Christine Pulfrey remembers her mother as “very fit” and “in good form” when she was admitted to a private hospital in Hull for a routine knee operation. Complications arose after surgery, however, and the 86-year-old was transferred to the Royal Hull Infirmary where, according to her daughter, in February 2017 she was “deliberately deprived of hydration and food and was neglected”.
“When she died she looked as if she had been starved, like people who were starved in the concentration camps,” said Christine.
This anecdote is from one of 17 case studies included a report called When End of Life Care Goes Wrong, which will be published tomorrow by the Lords and Commons and Family and Child Protection Group in response to a growing number of complaints made by bereaved relatives to Voice for Justice UK, a campaign group.
All of the studies, drawn from a total of more than 600, which are described by the group as “the tip of the iceberg”, make deeply disturbing reading.
They also include, for instance, the case of a man called John, a non-terminal lung cancer sufferer who went to the Countess of Chester Hospital where he was injected with both morphine and midazolam, a lethal combination in a patient like him.

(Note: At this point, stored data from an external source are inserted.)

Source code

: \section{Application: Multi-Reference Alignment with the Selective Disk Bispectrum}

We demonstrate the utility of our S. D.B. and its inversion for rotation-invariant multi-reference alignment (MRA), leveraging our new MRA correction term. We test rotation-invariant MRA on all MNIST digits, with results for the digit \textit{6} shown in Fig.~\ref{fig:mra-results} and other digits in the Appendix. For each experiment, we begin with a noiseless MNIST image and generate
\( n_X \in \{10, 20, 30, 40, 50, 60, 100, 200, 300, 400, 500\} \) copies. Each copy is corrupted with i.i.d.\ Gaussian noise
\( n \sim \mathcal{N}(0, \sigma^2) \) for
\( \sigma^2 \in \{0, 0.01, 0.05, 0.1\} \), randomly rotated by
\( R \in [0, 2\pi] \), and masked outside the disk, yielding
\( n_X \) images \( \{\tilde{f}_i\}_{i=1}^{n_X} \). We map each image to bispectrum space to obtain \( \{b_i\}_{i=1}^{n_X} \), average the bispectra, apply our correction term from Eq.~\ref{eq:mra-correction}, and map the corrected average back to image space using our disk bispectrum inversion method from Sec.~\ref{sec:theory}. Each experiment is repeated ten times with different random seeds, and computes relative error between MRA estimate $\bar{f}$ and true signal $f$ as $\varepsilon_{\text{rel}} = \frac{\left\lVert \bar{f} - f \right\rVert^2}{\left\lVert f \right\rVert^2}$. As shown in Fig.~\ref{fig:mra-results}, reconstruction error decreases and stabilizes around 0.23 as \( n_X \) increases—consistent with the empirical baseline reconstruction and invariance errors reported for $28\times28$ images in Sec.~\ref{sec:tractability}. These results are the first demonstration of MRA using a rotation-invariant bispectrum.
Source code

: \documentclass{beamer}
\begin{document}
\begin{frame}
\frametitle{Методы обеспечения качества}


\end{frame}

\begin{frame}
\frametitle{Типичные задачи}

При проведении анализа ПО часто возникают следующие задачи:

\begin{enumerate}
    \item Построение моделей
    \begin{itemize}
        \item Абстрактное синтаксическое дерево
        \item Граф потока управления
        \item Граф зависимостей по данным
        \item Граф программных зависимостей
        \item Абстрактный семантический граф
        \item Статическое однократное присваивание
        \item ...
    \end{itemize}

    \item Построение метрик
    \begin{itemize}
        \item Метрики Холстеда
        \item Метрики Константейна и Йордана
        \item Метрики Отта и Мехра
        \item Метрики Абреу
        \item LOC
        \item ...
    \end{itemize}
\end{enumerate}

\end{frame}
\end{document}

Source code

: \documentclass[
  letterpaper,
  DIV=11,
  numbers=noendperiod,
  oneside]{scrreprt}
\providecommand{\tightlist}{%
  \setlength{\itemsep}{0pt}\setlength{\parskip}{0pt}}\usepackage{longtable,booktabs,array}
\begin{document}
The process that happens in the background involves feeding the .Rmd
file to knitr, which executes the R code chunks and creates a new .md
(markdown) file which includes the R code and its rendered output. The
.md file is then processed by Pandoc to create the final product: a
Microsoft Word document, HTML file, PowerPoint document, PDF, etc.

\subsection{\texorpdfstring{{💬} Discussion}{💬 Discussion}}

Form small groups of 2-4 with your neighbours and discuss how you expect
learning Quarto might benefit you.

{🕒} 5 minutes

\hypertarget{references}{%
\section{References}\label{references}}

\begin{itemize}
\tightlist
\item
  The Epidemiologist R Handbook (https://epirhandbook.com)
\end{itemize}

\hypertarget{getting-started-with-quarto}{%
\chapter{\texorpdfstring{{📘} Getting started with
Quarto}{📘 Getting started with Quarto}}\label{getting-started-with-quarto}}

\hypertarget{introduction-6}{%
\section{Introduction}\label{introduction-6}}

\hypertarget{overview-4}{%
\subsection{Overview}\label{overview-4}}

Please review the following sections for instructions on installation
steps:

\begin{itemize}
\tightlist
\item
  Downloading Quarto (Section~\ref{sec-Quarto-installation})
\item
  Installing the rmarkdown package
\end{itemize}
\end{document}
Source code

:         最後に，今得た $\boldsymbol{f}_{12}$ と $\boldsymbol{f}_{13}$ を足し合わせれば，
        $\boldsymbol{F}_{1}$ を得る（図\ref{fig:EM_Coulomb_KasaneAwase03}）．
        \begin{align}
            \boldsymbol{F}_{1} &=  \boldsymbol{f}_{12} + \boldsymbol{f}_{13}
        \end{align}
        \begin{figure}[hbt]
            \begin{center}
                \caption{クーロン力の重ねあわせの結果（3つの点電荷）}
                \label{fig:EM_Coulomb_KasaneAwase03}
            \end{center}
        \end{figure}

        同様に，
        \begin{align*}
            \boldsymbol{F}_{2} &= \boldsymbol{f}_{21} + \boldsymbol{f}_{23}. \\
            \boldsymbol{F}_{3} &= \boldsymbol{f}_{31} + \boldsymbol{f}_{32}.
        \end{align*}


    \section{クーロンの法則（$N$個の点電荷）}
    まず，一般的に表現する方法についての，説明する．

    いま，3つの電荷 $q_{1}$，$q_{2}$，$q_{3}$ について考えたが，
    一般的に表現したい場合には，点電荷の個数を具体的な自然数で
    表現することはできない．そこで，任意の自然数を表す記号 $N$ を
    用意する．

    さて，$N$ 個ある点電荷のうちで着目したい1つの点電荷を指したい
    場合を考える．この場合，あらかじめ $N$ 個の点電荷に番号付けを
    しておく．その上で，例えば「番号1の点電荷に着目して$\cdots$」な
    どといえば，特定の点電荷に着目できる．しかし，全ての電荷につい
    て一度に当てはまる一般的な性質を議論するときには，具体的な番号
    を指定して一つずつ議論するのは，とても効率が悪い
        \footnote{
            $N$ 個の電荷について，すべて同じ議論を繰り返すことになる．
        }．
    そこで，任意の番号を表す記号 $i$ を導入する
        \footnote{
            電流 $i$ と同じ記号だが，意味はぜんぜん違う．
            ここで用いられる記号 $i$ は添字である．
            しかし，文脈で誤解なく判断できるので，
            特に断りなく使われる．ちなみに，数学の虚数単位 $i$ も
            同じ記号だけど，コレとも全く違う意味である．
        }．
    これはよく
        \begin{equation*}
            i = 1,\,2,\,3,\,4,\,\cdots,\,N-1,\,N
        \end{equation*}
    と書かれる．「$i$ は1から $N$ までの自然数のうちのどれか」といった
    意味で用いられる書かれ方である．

This injection, in the view of Sam Ahmedzai, the emeritus Professor of Palliative Medicine who offers medical analysis for each case study, was “directly responsible for the cessation of breathing” some 30 seconds later. He concluded that the family “were made to witness what they could only interpret as an act of involuntary euthanasia”.
The family called in their lawyers, intent on bringing about the prosecution of medics who might have killed John by a combination of drugs they knew to be lethal. According to the report, their efforts were thwarted by the appearance of medical documentation they say was fabricated but which was taken at face value by the police.
Another case concerned Laura Jane Booth, 21, who since birth suffered learning disabilities arising from Patau syndrome and Crohn’s disease. Her birth conditions made communication possible only through limited sign language, yet her family knew her as “kind and caring” and someone who “loved life”.
Laura was admitted to the Royal Hallamshire Hospital in Sheffield for a routine eye operation and died there three weeks later.
The NHS issued a death certificate attributing Laura’s demise to her conditions combined with pneumonia and respiratory failure from fluid on the lungs. Her family were convinced she was starved to death and fought for an inquest. They had to wait four-and-a-half years to get their day in court but the coroner issued a new death certificate which listed untreated “malnutrition” among the causes.